In [9]:
import pandas as pd
import numpy as np
from sklearn.model_selection import train_test_split
from sklearn.preprocessing import StandardScaler

In [5]:
kepler = pd.read_csv("kepler_data.csv", comment="#")
k2 = pd.read_csv("k2_data.csv", comment="#")
tess = pd.read_csv("tess_data.csv", comment = "#")

In [8]:
print("Original dataset sizes:")
print(f"Kepler: {len(kepler)} rows")
print(f"K2: {len(k2)} rows")
print(f"TESS: {len(tess)} rows")

# Define column mappings for each dataset
kepler_mapping = {
    'koi_period': 'orbital_period',
    'koi_prad': 'planet_radius',
    'koi_duration': 'transit_duration',
    'koi_depth': 'transit_depth',
    'koi_teq': 'equilibrium_temp',
    'koi_insol': 'insolation_flux',
    'koi_steff': 'stellar_teff',
    'koi_srad': 'stellar_radius',
    'koi_slogg': 'stellar_logg',
    'koi_disposition': 'disposition'
}

k2_mapping = {
    'pl_orbper': 'orbital_period',
    'pl_rade': 'planet_radius',
    'pl_trandur': 'transit_duration',
    'pl_trandep': 'transit_depth',
    'pl_eqt': 'equilibrium_temp',
    'pl_insol': 'insolation_flux',
    'st_teff': 'stellar_teff',
    'st_rad': 'stellar_radius',
    'st_logg': 'stellar_logg',
    'disposition': 'disposition'
}

tess_mapping = {
    'pl_orbper': 'orbital_period',
    'pl_rade': 'planet_radius',
    'pl_trandurh': 'transit_duration',
    'pl_trandep': 'transit_depth',
    'pl_eqt': 'equilibrium_temp',
    'pl_insol': 'insolation_flux',
    'st_teff': 'stellar_teff',
    'st_rad': 'stellar_radius',
    'st_logg': 'stellar_logg',
    'tfopwg_disp': 'disposition'
}

def preprocess_dataset(df, column_mapping, survey_name):
    """
    Preprocess a single dataset by selecting and renaming columns.
    """
    # Select only columns that exist in the dataframe
    available_cols = {k: v for k, v in column_mapping.items() if k in df.columns}
    
    if len(available_cols) < len(column_mapping):
        missing = set(column_mapping.keys()) - set(available_cols.keys())
        print(f"\nWarning ({survey_name}): Missing columns: {missing}")
    
    # Select and rename columns
    df_processed = df[list(available_cols.keys())].copy()
    df_processed = df_processed.rename(columns=available_cols)
    
    # Add survey identifier
    df_processed['survey'] = survey_name
    
    return df_processed

# Preprocess each dataset
kepler_processed = preprocess_dataset(kepler, kepler_mapping, 'Kepler')
k2_processed = preprocess_dataset(k2, k2_mapping, 'K2')
tess_processed = preprocess_dataset(tess, tess_mapping, 'TESS')

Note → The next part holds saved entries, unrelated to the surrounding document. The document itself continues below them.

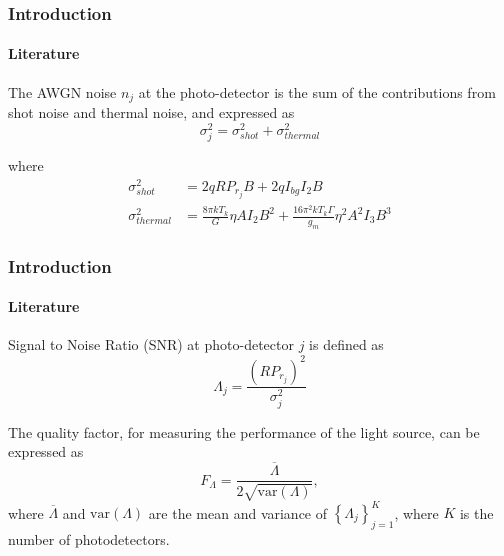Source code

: \documentclass{beamer}
\providecommand{\brak}[1]{\ensuremath{\left(#1\right)}}
\providecommand{\cbrak}[1]{\ensuremath{\left\{#1\right\}}}
\theoremstyle{remark}
\begin{document}
\begin{frame}
\frametitle{Introduction}
\framesubtitle{Literature}
\begin{list}{} {}
\vfill
\item<1->The AWGN noise $n_j$ at the photo-detector is 
the sum of the contributions from shot noise and thermal noise, and expressed as %
%
\begin{equation}
\label{variance}
\sigma_j^2 = \sigma_{shot}^2+\sigma_{thermal}^2\nonumber
\end{equation}
\vfill
\item<2>where
\begin{equation}
\begin{split}
\sigma_{shot}^2 &= 2qRP_{r_j}B + 2q I_{bg} I_2 B \\
\sigma_{thermal}^2 &=\frac{8\pi kT_k}{G}\eta AI_2B^2 + \frac{16\pi^2kT_k\Gamma}{g_m}\eta^2 A^2I_3B^3
\end{split}\nonumber
\end{equation}
\vfill
\end{list}
\end{frame}
%
\begin{frame}
\frametitle{Introduction}
\framesubtitle{Literature}

\begin{list}{} {}
\vfill
\item<1-> Signal to Noise Ratio (SNR) at photo-detector $j$ is defined as
\begin{equation}
\label{eq:snr}
\Lambda_j = \frac{\brak{RP_{r_j}}^2}{\sigma_j^2}  \nonumber
\end{equation}
\vfill
\item<2-> The quality factor, for measuring the performance  of the light source, can be expressed as
\begin{equation}
\label{quality}
F_{\Lambda}=\frac{\overline{\Lambda}}{2\sqrt{\text{var}(\Lambda)}}, \nonumber
\end{equation}
where 
  $\overline{\Lambda}$  and $\text{var}(\Lambda)$  are the mean and variance of $\cbrak{\Lambda_j}_{j=1}^{K}$, where $K$ is the number of photodetectors. 
\vfill
\end{list}
\end{frame}
\end{document}
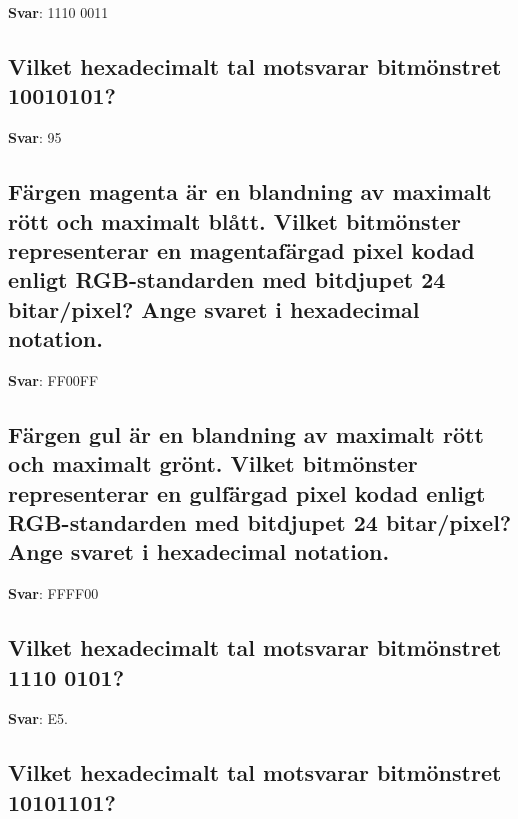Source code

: \documentclass[a4paper,11pt,oneside]{article}
\begin{document}
\begin{sloppypar}
\label{q:423:sa:sv:True}

\textbf{Svar}: 1110 0011



\subsection{Vilket hexadecimalt tal motsvarar bitm\"onstret 10010101?}

\label{q:424:sa:sv:True}

\textbf{Svar}: 95



\subsection{F\"argen magenta \"ar en blandning av maximalt r\"ott och maximalt bl\r{a}tt. Vilket bitm\"onster representerar en magentaf\"argad pixel kodad enligt RGB-standarden med bitdjupet 24 bitar/pixel? Ange svaret i hexadecimal notation.}

\label{q:425:sa:sv:True}

\textbf{Svar}: FF00FF



\subsection{F\"argen gul \"ar en blandning av maximalt r\"ott och maximalt gr\"ont. Vilket bitm\"onster representerar en gulf\"argad pixel kodad enligt RGB-standarden med bitdjupet 24 bitar/pixel? Ange svaret i hexadecimal notation.}

\label{q:426:sa:sv:True}

\textbf{Svar}: FFFF00



\subsection{Vilket hexadecimalt tal motsvarar bitm\"onstret 1110 0101?}

\label{q:427:sa:sv:True}

\textbf{Svar}: E5.



\subsection{Vilket hexadecimalt tal motsvarar bitm\"onstret 10101101?}

\label{q:428:sa:sv:True}


\end{sloppypar}
\end{document}
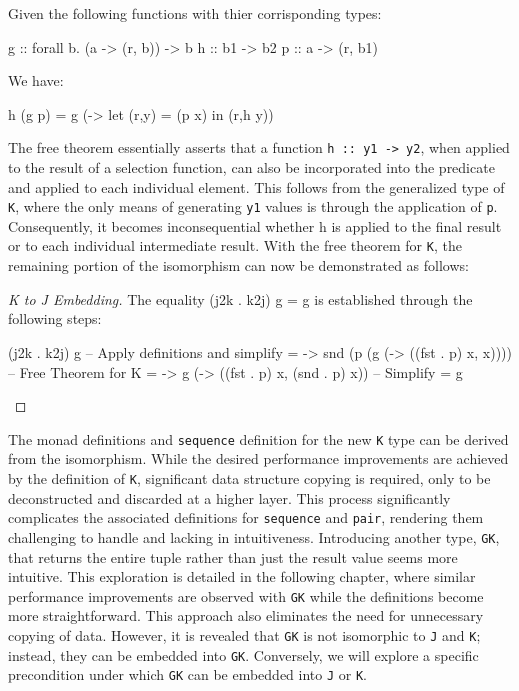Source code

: \documentclass[runningheads]{llncs}
\begin{document}
\begin{theorem}
Given the following functions with thier corrisponding types:

\begin{haskell}
g :: forall b. (a -> (r, b)) -> b
h :: b1 -> b2
p :: a -> (r, b1)
\end{haskell}

We have:

\begin{haskell}
h (g p) = g (\x -> let (r,y) = (p x) in (r,h y))
\end{haskell}

\end{theorem}

The free theorem essentially asserts that a function
\texttt{h\ ::\ y1\ -\textgreater{}\ y2}, when applied to the result of a
selection function, can also be incorporated into the predicate and
applied to each individual element. This follows from the generalized
type of \texttt{K}, where the only means of generating \texttt{y1}
values is through the application of \texttt{p}. Consequently, it
becomes inconsequential whether h is applied to the final result or to
each individual intermediate result. With the free theorem for
\texttt{K}, the remaining portion of the isomorphism can now be
demonstrated as follows:

\begin{proof}[K to J Embedding]
The equality (j2k . k2j) g = g is established through the following steps:

\begin{haskell}
(j2k . k2j) g
-- {{ Apply definitions and simplify}}
= \p -> snd (p (g (\x -> ((fst . p) x, x))))
-- {{ Free Theorem for K }}
= \p -> g (\x -> ((fst . p) x, (snd . p) x))
-- {{ Simplify }}
= g
\end{haskell}

\end{proof}

The monad definitions and \texttt{sequence} definition for the new
\texttt{K} type can be derived from the isomorphism. While the desired
performance improvements are achieved by the definition of \texttt{K},
significant data structure copying is required, only to be deconstructed
and discarded at a higher layer. This process significantly complicates
the associated definitions for \texttt{sequence} and \texttt{pair},
rendering them challenging to handle and lacking in intuitiveness.
Introducing another type, \texttt{GK}, that returns the entire tuple
rather than just the result value seems more intuitive. This exploration
is detailed in the following chapter, where similar performance
improvements are observed with \texttt{GK} while the definitions become
more straightforward. This approach also eliminates the need for
unnecessary copying of data. However, it is revealed that \texttt{GK} is
not isomorphic to \texttt{J} and \texttt{K}; instead, they can be
embedded into \texttt{GK}. Conversely, we will explore a specific
precondition under which \texttt{GK} can be embedded into \texttt{J} or
\texttt{K}.
\end{document}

# CRITICAL: Convert K2 transit depth from percentage to ppm
# K2 uses %, others use ppm. 1% = 10,000 ppm
if 'transit_depth' in k2_processed.columns:
    print("\nConverting K2 transit depth from % to ppm...")
    k2_processed['transit_depth'] = k2_processed['transit_depth'] * 10000

# Standardize disposition labels
def standardize_disposition(disposition):
    """
    Standardize disposition labels across datasets.
    """
    if pd.isna(disposition):
        return np.nan
    
    disposition = str(disposition).upper().strip()
    
    # Map to standard labels
    if 'CONFIRMED' in disposition or disposition == 'CP':
        return 'CONFIRMED'
    elif 'CANDIDATE' in disposition or disposition == 'PC':
        return 'CANDIDATE'
    elif 'FALSE' in disposition or disposition == 'FP':
        return 'FALSE POSITIVE'
    elif 'REFUTED' in disposition:
        return 'FALSE POSITIVE'  # Treat refuted as false positive
    elif disposition == 'KP':
        return 'CONFIRMED'  # Known planet
    else:
        return disposition

# Apply disposition standardization
for df in [kepler_processed, k2_processed, tess_processed]:
    if 'disposition' in df.columns:
        df['disposition'] = df['disposition'].apply(standardize_disposition)

# Combine all datasets
combined_data = pd.concat([kepler_processed, k2_processed, tess_processed], 
                          ignore_index=True)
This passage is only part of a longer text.